▶ _EXERCISE DATA_
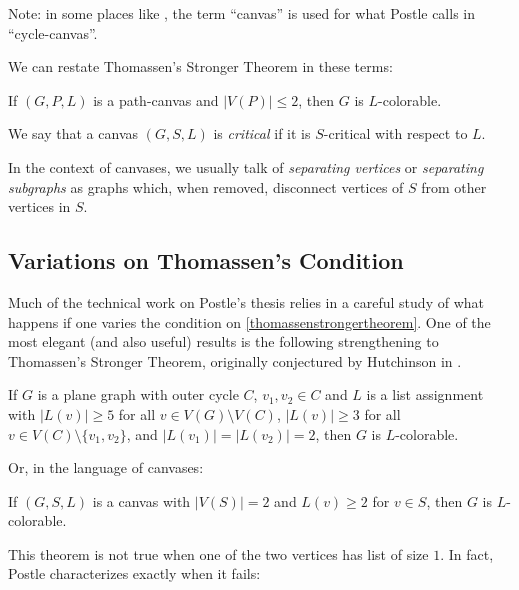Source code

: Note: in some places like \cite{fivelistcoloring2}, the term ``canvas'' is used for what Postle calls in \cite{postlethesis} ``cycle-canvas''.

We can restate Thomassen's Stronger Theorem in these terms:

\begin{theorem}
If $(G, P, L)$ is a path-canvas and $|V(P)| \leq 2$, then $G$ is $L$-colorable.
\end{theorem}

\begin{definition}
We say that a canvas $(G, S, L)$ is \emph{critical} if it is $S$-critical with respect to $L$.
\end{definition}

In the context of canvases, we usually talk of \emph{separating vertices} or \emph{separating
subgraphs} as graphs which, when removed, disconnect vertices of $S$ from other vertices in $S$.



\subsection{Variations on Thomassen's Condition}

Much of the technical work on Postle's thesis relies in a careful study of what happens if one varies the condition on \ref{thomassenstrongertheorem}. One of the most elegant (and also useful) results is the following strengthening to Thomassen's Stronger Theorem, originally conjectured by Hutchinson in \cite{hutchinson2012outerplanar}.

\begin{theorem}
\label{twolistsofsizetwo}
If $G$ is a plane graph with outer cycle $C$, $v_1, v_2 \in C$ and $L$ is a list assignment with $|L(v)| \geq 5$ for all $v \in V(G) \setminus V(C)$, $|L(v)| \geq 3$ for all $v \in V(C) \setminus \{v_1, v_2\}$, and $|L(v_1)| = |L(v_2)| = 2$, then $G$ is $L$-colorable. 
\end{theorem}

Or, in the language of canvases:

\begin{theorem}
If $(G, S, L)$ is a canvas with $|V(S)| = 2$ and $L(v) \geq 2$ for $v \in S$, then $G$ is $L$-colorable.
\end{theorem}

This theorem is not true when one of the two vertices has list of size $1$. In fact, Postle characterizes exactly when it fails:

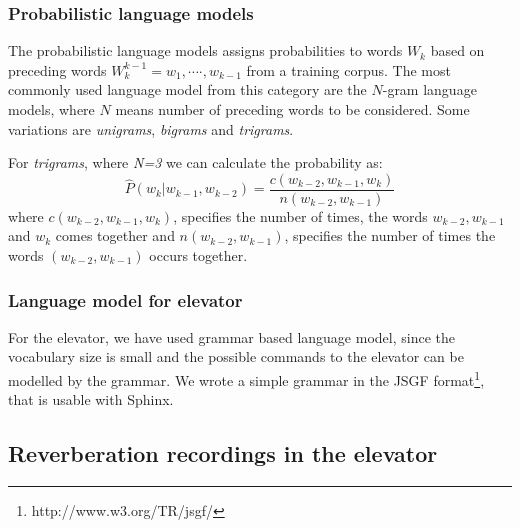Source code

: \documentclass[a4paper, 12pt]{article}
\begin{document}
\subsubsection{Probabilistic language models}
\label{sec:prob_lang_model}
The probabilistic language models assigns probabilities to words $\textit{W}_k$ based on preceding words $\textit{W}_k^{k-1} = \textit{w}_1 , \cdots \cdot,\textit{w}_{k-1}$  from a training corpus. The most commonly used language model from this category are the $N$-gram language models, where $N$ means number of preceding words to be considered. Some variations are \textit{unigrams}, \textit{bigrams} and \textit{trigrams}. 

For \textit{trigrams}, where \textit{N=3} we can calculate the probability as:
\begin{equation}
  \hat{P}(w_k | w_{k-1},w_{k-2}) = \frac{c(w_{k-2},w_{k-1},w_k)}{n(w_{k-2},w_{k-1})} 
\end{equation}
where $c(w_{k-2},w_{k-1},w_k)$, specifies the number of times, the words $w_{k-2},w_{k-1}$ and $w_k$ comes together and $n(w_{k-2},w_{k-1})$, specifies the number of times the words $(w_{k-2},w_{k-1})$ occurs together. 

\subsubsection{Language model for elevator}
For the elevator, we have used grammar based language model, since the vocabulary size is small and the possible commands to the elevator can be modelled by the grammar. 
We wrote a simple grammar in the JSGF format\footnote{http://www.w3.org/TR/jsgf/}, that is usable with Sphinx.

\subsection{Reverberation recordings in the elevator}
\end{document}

---

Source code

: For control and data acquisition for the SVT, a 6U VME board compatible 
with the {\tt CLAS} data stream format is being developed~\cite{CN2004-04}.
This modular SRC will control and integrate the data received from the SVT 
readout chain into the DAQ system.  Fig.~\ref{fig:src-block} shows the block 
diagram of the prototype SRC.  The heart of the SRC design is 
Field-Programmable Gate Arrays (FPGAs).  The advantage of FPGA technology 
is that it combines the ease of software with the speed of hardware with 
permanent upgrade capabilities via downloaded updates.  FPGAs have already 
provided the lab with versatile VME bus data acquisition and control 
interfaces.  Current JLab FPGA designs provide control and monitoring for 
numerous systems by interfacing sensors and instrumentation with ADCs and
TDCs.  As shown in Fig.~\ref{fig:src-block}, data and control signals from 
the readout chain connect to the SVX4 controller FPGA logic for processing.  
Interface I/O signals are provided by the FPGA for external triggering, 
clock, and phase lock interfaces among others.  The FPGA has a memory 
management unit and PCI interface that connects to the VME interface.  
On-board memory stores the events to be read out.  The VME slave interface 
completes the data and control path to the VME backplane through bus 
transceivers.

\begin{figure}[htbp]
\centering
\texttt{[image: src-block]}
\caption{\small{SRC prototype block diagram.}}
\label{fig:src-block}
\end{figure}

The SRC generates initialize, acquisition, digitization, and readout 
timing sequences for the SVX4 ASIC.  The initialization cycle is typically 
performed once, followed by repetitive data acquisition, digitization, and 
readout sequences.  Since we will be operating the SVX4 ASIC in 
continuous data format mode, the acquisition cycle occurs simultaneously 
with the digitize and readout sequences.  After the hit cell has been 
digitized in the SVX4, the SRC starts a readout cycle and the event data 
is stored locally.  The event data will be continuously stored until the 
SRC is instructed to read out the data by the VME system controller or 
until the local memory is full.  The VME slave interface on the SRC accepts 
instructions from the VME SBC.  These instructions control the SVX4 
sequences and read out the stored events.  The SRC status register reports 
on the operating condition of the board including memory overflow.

...

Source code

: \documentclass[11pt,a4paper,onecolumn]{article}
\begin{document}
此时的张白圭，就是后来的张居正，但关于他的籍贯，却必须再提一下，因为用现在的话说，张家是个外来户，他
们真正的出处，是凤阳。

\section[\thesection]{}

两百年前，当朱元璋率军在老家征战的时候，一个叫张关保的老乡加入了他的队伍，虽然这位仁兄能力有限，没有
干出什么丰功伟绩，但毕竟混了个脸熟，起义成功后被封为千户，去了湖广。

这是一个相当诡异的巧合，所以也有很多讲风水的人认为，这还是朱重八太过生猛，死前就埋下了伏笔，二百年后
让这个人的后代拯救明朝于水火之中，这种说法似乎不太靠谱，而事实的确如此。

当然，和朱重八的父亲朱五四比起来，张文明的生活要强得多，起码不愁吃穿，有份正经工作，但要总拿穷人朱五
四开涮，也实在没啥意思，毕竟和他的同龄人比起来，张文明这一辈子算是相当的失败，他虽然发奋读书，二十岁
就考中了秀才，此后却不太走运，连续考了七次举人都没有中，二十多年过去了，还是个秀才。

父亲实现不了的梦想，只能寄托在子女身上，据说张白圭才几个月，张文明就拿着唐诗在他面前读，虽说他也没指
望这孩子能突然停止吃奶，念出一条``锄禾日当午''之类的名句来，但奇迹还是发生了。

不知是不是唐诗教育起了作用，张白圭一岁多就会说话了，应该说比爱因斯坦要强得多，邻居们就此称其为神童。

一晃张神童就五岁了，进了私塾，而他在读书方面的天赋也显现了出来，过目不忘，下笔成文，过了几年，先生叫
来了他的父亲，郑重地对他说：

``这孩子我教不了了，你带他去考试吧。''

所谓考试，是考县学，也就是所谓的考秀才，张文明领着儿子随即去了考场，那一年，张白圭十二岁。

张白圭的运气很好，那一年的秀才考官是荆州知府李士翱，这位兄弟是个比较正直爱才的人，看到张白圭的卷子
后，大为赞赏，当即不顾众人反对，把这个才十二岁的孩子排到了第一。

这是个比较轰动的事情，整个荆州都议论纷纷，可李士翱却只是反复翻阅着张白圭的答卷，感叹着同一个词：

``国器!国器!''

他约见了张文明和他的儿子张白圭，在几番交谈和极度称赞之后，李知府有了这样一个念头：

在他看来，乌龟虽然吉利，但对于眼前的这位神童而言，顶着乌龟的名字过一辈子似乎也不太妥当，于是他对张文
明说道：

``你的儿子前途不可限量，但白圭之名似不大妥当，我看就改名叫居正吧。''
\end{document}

▶ _EXERCISE INSTRUCTIONS_
In the data above, which lines lie between the line with "until the local" and the line with "sequences and read", inclusive? Print those lines exactly and nothing else.

▶ _SOLUTION_
until the local memory is full.  The VME slave interface on the SRC accepts 
instructions from the VME SBC.  These instructions control the SVX4 
sequences and read out the stored events.  The SRC status register reports 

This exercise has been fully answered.